[Work item]: Show every line from the entries that follow which holds the word "Android".

Records from a data source
------------------------------------------------------------
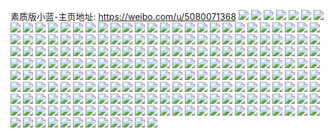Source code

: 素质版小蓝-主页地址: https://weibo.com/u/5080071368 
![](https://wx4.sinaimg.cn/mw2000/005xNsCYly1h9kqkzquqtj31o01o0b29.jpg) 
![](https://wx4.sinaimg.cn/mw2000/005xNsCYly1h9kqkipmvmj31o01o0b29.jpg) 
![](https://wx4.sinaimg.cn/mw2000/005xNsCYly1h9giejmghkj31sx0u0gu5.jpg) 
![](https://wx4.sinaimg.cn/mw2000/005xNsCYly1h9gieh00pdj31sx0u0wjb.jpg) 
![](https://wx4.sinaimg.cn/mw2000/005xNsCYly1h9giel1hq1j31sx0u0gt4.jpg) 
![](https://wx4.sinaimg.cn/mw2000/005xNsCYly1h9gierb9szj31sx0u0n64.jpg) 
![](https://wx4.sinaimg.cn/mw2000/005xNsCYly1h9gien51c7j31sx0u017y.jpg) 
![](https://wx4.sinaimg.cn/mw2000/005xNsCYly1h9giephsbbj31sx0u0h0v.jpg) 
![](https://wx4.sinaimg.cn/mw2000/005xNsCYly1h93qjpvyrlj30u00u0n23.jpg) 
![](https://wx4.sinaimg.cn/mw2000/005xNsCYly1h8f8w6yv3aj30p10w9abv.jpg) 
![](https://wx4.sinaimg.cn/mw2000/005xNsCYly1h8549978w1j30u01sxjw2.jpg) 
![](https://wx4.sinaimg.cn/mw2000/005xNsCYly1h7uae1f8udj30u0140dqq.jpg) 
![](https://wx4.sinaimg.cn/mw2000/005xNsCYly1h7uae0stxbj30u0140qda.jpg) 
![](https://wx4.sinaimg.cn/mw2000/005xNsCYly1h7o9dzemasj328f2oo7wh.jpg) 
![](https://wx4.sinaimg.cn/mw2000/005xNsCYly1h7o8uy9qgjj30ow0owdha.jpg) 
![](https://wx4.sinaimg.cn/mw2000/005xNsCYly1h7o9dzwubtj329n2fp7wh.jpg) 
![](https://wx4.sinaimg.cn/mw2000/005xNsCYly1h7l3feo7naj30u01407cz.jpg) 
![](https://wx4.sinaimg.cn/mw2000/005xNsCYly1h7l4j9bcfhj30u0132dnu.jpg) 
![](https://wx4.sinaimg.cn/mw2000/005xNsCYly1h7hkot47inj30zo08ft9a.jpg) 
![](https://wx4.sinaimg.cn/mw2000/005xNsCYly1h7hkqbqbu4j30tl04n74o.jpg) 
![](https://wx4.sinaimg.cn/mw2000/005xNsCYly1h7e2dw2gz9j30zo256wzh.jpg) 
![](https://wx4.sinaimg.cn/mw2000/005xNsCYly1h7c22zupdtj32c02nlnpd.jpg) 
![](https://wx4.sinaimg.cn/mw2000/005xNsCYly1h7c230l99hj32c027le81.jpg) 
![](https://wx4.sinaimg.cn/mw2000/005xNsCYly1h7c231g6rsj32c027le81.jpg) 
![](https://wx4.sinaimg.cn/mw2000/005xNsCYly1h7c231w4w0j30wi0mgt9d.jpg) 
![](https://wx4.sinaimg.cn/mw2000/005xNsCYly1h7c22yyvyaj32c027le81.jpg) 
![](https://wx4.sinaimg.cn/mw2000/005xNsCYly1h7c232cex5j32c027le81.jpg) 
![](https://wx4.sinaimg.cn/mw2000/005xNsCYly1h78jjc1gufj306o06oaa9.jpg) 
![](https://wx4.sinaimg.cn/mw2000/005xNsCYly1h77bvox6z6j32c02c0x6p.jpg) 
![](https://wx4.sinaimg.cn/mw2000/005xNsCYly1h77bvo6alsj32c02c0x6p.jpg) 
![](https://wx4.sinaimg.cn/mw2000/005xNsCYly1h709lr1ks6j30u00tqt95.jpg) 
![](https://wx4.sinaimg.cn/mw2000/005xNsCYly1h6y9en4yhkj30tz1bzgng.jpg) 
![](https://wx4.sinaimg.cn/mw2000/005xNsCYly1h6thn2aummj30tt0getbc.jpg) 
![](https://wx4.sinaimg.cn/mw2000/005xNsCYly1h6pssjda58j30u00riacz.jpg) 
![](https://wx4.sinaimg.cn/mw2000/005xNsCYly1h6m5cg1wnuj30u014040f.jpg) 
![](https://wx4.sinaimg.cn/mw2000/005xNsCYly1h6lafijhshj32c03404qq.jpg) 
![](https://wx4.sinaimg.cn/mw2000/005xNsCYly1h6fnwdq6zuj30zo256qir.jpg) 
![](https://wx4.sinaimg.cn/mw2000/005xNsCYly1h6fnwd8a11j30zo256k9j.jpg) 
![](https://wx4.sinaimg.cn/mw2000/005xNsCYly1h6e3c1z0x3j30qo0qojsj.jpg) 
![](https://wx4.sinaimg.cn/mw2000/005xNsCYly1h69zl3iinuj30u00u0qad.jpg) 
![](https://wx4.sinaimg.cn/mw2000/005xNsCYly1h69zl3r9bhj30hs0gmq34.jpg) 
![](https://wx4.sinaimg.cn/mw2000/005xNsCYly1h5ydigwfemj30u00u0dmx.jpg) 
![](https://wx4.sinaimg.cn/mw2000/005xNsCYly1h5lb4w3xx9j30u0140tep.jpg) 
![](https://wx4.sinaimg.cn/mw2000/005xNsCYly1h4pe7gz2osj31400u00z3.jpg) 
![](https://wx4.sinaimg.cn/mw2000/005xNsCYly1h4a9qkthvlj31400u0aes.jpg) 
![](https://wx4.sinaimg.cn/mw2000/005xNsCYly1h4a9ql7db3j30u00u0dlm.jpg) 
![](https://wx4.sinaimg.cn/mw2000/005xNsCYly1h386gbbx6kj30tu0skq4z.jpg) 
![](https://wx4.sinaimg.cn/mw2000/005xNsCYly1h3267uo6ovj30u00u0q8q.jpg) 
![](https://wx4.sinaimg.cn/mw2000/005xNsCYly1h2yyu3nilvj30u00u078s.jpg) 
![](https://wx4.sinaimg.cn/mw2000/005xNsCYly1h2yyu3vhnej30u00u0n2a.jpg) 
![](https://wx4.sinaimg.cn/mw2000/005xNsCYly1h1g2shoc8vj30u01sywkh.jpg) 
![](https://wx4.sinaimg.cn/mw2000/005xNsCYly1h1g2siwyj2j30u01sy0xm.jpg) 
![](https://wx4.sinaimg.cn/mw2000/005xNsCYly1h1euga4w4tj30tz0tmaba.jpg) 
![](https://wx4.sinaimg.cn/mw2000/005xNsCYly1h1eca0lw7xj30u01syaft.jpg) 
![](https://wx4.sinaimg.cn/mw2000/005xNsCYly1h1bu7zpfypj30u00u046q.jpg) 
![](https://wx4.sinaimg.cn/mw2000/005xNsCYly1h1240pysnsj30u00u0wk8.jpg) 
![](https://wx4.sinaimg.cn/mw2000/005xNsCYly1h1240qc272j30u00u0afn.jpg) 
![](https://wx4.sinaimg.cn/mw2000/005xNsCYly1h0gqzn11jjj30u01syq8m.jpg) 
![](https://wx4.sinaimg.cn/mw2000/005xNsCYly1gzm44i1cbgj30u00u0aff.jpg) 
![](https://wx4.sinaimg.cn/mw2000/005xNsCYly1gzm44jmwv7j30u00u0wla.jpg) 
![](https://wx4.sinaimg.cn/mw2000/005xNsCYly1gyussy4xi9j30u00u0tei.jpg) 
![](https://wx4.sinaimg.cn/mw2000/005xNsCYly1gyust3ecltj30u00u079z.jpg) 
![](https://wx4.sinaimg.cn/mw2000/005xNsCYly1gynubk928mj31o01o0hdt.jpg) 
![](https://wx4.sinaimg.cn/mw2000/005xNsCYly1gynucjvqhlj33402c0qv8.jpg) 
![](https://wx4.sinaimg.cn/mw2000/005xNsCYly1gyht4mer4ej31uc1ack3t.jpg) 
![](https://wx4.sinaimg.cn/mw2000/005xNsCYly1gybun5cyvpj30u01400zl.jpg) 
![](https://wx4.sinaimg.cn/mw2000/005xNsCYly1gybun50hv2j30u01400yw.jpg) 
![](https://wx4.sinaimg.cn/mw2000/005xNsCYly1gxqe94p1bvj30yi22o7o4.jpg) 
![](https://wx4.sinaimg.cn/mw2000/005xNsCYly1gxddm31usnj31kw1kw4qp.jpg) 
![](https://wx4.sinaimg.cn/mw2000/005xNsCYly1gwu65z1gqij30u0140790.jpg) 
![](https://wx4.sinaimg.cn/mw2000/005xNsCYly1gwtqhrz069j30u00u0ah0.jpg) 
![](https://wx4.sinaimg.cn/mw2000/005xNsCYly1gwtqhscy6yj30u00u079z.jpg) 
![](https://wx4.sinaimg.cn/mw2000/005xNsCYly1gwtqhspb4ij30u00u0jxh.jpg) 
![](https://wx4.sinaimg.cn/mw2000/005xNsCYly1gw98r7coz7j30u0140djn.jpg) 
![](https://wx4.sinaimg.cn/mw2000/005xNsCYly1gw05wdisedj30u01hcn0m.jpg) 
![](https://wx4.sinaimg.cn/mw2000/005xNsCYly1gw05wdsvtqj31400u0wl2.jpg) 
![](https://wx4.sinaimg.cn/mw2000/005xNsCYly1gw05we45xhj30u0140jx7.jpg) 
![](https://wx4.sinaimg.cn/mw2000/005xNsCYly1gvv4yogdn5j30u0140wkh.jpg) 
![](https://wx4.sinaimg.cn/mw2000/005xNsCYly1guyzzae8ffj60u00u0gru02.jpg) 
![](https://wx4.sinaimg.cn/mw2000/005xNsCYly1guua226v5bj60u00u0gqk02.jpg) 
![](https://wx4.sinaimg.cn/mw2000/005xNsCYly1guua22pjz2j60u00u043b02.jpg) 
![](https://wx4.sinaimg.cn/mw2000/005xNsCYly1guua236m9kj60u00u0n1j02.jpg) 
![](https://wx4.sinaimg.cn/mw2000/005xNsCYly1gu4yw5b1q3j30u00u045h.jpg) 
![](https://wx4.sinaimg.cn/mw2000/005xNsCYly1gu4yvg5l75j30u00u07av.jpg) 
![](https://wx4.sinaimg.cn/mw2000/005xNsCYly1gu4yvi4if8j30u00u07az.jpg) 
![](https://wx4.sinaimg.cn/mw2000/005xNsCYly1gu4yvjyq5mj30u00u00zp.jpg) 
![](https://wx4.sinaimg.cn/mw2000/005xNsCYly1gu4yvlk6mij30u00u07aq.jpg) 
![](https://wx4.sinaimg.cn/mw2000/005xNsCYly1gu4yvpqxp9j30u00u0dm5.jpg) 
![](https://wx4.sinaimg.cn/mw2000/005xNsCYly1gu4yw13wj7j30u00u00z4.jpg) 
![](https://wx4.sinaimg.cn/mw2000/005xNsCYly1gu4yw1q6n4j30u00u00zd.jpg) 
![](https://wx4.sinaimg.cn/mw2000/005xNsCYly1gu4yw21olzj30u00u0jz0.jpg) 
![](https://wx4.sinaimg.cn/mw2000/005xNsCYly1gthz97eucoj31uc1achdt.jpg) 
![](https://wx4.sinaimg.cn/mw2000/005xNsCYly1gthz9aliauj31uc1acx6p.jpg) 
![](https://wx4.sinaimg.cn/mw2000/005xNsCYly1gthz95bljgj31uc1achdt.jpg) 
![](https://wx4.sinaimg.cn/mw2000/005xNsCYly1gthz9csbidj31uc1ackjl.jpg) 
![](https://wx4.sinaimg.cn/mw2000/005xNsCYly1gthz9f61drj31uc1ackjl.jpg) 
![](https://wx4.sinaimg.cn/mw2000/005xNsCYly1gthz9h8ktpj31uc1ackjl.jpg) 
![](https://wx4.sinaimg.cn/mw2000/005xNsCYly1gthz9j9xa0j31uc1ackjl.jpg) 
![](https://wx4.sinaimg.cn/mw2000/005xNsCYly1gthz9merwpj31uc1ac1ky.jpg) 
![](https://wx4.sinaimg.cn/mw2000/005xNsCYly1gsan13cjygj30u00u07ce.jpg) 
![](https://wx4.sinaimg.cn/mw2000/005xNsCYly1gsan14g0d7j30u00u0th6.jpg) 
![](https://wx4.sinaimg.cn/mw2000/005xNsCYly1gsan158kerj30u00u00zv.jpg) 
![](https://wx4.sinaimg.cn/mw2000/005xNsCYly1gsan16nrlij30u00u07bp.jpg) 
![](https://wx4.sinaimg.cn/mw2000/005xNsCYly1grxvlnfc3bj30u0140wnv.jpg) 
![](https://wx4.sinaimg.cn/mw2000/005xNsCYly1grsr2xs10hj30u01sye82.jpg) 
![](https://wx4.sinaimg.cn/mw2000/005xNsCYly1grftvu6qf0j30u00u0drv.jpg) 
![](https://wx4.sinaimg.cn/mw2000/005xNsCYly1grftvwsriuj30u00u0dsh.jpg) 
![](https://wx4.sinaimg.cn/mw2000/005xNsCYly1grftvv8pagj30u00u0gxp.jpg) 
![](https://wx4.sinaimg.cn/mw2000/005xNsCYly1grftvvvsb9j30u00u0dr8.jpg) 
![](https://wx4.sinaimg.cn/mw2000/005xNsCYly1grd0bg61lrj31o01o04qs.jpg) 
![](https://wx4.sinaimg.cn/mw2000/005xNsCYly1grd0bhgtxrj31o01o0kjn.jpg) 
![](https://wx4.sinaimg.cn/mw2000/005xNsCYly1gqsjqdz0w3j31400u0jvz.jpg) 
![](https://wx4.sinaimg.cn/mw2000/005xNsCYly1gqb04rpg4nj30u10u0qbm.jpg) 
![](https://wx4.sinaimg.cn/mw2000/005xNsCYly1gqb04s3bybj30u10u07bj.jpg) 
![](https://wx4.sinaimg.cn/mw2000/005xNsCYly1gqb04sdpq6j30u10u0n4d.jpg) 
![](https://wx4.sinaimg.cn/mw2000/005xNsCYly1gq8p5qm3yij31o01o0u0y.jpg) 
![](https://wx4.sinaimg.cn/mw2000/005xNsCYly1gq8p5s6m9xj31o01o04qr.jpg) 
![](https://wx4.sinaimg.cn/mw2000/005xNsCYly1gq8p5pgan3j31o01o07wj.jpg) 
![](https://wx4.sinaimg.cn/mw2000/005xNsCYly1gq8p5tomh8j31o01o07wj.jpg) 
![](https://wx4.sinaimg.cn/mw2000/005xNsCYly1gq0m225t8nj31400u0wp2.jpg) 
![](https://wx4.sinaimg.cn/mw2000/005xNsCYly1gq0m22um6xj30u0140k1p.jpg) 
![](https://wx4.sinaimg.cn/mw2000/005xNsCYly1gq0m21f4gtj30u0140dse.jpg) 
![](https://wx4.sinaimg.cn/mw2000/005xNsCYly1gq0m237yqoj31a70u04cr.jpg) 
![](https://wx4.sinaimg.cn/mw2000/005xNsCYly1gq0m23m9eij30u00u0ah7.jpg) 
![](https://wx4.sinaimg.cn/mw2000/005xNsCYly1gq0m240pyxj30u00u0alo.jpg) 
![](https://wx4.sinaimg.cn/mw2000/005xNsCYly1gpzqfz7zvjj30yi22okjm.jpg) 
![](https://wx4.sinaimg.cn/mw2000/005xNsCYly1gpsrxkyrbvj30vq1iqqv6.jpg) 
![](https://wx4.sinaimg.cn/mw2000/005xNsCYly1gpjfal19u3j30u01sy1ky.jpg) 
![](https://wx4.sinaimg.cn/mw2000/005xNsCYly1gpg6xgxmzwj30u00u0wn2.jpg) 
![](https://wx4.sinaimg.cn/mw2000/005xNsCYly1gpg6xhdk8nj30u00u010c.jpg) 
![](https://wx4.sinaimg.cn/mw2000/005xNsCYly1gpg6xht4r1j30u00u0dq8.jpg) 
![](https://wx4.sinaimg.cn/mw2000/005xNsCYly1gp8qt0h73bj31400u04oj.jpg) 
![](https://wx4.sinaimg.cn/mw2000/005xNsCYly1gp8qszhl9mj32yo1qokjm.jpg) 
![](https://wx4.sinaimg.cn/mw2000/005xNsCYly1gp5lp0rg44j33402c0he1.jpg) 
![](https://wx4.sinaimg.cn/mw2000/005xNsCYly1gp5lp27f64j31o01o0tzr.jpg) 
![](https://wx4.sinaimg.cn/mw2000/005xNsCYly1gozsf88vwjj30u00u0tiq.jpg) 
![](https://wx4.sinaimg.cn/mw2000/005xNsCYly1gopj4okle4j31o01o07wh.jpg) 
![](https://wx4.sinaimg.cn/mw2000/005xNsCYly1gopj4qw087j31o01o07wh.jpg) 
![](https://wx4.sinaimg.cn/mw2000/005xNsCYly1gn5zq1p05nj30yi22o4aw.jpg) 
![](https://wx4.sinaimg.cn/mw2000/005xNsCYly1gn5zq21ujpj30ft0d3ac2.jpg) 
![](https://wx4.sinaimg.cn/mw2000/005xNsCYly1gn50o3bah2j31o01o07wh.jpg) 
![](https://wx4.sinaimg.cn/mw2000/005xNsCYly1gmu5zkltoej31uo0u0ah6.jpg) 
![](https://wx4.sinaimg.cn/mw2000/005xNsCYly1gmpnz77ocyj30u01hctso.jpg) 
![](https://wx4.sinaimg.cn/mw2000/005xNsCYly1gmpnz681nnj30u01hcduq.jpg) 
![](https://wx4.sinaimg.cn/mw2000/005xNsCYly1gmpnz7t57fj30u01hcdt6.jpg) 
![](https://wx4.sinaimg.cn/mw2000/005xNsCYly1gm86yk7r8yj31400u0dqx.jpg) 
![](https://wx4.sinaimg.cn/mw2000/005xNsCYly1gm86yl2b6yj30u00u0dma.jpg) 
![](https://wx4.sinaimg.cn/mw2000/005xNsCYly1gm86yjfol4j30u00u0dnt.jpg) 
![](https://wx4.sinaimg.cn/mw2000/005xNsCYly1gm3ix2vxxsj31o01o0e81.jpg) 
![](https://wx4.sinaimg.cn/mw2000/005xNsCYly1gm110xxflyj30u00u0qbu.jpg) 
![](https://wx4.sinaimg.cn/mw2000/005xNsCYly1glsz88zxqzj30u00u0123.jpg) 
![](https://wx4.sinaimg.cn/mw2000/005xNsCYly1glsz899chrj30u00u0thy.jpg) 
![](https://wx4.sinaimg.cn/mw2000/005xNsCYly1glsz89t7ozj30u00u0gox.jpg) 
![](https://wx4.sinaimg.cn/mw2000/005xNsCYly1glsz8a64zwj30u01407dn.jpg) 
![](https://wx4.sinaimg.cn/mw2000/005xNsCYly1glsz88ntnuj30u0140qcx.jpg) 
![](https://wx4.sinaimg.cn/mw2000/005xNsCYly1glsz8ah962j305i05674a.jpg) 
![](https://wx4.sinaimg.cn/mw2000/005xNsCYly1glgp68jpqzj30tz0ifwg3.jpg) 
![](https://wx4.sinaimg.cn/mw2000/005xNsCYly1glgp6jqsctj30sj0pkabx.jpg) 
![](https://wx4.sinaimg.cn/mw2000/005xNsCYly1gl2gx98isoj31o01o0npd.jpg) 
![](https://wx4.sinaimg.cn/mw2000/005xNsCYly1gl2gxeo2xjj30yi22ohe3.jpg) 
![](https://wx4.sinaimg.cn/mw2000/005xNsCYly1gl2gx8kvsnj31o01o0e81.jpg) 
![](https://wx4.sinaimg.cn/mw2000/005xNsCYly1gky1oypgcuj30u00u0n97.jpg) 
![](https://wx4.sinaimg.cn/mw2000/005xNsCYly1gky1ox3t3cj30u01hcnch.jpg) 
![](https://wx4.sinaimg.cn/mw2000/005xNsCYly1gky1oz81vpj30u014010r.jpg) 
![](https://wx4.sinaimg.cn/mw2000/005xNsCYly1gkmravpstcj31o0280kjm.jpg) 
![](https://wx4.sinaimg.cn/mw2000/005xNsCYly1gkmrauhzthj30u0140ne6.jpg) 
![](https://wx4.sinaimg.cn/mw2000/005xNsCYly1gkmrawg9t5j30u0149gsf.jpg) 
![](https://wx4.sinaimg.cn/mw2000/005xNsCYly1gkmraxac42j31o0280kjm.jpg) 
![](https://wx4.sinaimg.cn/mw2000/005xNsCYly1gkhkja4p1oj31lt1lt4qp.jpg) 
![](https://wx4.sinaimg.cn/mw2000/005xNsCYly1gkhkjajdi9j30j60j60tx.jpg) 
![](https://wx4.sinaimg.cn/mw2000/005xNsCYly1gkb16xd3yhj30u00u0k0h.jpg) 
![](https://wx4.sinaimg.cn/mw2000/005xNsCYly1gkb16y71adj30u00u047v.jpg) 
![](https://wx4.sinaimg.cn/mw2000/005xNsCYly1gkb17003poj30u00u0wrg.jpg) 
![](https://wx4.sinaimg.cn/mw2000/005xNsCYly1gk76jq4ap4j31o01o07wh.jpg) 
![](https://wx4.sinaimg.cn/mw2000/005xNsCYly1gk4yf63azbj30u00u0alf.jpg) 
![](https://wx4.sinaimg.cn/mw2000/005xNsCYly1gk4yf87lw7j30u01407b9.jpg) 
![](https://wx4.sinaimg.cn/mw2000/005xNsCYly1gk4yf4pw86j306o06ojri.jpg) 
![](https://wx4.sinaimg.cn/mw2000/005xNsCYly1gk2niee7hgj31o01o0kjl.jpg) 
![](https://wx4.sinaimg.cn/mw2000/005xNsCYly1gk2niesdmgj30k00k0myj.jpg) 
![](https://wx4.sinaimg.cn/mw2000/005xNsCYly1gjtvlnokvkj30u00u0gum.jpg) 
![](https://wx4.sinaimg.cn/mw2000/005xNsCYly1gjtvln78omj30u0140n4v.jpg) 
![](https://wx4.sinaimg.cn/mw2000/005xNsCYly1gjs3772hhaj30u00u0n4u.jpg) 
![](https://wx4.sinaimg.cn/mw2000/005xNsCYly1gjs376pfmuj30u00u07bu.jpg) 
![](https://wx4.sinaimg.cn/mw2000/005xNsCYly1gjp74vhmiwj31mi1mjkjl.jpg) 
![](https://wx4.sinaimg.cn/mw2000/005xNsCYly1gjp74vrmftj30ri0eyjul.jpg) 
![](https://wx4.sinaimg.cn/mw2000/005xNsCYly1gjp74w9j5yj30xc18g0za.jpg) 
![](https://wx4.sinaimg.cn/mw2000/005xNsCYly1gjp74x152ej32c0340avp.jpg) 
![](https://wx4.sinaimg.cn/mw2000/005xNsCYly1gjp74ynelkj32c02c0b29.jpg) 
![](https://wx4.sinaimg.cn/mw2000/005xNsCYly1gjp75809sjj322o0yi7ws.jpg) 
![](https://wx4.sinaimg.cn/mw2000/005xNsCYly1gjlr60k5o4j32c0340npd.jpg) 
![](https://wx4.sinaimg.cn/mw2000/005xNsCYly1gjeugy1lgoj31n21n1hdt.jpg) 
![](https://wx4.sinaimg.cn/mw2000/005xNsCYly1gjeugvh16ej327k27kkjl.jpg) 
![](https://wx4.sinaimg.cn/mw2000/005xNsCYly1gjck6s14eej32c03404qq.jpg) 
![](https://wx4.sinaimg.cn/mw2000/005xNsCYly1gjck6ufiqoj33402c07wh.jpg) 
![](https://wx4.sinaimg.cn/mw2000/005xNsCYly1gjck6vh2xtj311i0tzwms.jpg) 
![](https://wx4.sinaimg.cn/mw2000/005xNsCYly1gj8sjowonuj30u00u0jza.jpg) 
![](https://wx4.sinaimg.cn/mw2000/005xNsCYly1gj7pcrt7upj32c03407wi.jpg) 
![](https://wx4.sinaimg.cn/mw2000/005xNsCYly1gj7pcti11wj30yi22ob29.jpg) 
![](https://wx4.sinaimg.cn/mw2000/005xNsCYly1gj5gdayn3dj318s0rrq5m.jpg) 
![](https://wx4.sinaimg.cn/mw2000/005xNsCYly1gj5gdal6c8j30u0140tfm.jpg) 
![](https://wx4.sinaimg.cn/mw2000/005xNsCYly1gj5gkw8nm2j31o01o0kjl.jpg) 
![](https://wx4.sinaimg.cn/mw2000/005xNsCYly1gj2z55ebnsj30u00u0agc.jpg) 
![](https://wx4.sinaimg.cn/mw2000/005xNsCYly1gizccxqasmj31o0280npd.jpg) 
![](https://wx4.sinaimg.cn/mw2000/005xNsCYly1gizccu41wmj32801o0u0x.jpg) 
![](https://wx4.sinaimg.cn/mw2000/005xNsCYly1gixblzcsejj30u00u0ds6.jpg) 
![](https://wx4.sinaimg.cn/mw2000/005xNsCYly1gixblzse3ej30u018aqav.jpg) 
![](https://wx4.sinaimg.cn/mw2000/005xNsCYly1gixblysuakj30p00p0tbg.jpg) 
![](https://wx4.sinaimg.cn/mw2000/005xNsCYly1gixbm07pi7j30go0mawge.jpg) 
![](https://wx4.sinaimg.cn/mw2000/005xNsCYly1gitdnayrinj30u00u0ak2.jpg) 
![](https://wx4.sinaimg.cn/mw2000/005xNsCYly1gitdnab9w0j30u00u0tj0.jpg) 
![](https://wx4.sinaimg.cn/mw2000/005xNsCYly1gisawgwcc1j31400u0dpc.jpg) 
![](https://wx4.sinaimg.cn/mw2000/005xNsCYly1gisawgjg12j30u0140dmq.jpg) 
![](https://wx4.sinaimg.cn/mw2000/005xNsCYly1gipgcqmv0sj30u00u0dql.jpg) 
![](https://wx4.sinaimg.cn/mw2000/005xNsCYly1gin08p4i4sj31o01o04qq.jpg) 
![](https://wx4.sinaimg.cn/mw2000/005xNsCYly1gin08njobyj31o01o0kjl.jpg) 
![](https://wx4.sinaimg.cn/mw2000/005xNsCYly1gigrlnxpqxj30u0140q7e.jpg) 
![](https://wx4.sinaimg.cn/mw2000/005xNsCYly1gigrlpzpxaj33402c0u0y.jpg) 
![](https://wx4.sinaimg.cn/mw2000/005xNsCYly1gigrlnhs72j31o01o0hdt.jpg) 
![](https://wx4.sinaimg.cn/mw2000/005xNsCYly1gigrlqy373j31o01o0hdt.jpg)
------------------------------------------------------------
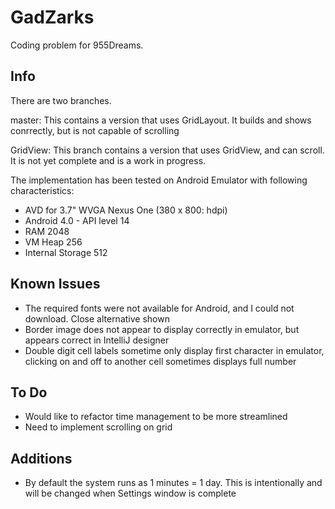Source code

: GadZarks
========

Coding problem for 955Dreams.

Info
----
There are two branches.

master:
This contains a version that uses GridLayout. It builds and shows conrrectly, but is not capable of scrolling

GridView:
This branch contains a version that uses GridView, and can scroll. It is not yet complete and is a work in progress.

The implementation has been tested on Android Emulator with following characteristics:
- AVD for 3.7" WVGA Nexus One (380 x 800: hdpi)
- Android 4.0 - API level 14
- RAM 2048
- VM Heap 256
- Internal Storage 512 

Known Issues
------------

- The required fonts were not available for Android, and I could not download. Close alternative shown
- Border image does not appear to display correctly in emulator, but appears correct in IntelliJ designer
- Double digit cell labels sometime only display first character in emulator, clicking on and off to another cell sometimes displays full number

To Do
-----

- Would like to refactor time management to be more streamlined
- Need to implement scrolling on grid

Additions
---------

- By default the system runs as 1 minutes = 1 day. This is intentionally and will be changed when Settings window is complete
------------------------------------------------------------
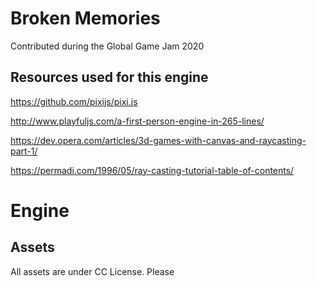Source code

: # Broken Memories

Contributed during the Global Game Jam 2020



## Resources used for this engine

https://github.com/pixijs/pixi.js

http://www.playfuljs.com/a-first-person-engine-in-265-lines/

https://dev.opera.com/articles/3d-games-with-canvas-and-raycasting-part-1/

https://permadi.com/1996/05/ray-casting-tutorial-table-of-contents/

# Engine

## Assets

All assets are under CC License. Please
------------------------------------------------------------
[Exercise response]:
The implementation has been tested on Android Emulator with following characteristics:
- Android 4.0 - API level 14
- The required fonts were not available for Android, and I could not download. Close alternative shown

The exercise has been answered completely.